(Stored items from a collection)
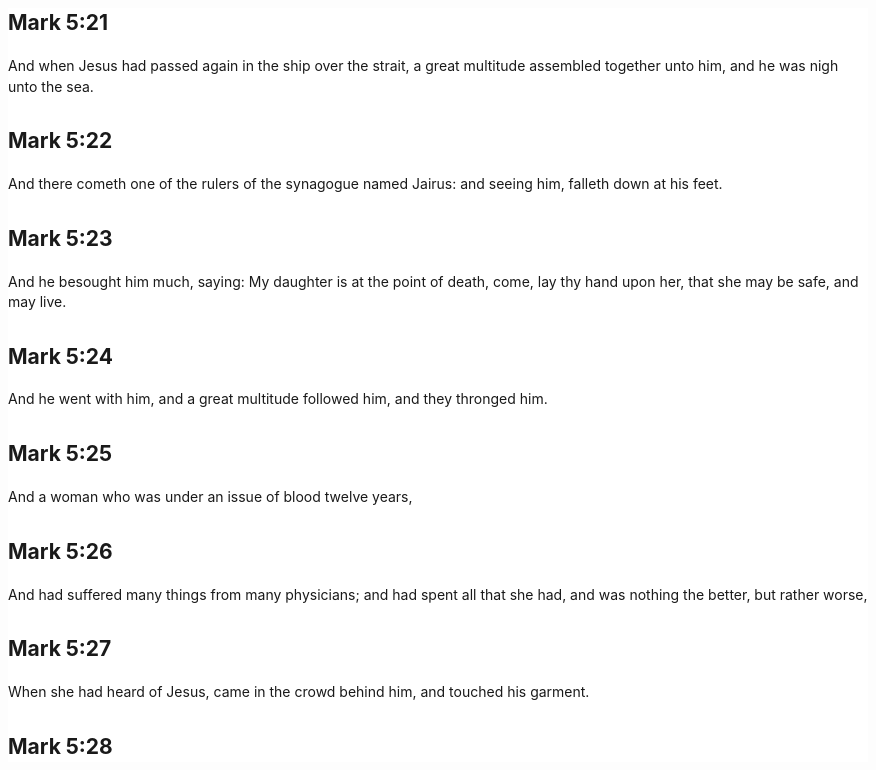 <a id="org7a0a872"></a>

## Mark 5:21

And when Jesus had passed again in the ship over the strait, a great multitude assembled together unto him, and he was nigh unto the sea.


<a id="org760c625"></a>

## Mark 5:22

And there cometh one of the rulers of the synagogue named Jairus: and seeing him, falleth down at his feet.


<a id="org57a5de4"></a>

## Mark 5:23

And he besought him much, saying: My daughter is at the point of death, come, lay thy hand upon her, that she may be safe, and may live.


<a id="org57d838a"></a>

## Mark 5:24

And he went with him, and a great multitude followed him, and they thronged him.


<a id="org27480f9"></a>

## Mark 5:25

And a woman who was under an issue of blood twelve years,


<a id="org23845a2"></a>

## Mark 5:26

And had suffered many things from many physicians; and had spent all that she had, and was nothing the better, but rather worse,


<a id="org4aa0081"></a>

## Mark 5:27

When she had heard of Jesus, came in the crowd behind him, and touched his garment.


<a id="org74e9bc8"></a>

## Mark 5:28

---

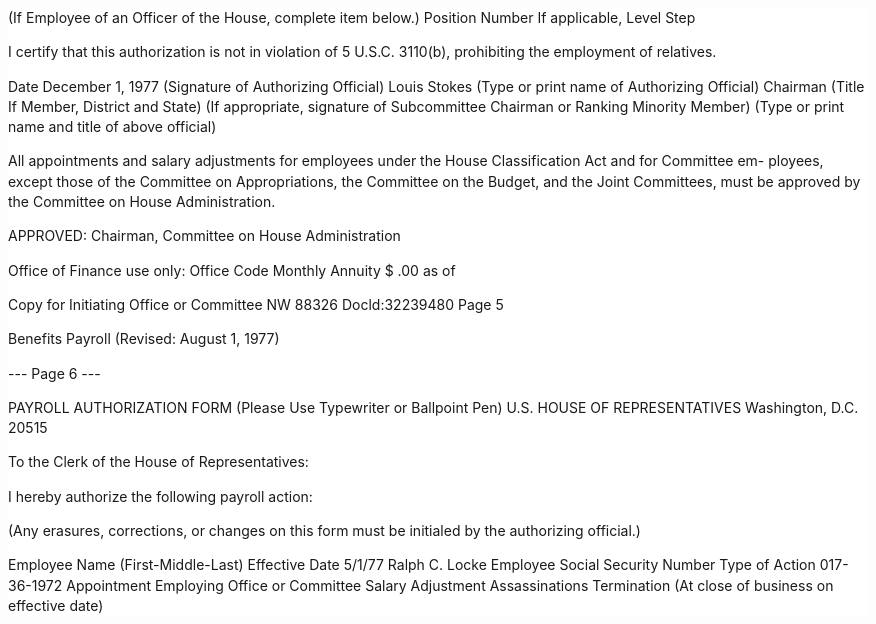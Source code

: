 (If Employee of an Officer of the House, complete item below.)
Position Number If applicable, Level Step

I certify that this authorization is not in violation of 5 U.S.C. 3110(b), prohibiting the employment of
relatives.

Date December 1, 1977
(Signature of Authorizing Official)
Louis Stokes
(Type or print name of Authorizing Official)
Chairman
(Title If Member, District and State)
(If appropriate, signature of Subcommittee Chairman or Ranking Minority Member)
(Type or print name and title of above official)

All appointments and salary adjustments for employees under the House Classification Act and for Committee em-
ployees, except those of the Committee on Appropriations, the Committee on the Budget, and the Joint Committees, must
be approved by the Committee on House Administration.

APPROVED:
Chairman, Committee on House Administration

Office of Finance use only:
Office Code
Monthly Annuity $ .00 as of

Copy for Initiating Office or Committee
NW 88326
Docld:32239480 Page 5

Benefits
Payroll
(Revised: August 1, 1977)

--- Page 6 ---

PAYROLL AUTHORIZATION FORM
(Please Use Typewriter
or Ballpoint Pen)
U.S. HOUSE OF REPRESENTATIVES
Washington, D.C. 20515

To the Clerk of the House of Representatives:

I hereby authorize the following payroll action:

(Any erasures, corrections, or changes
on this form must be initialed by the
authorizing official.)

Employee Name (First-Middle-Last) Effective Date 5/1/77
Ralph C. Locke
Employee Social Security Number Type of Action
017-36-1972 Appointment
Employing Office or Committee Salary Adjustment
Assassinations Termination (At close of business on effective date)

- [WORK INSTRUCTIONS] Go over the data above and copy every line that has the word "this" in it.

- [WRITTEN SOLUTION]
I certify that this authorization is not in violation of 5 U.S.C. 3110(b), prohibiting the employment of
on this form must be initialed by the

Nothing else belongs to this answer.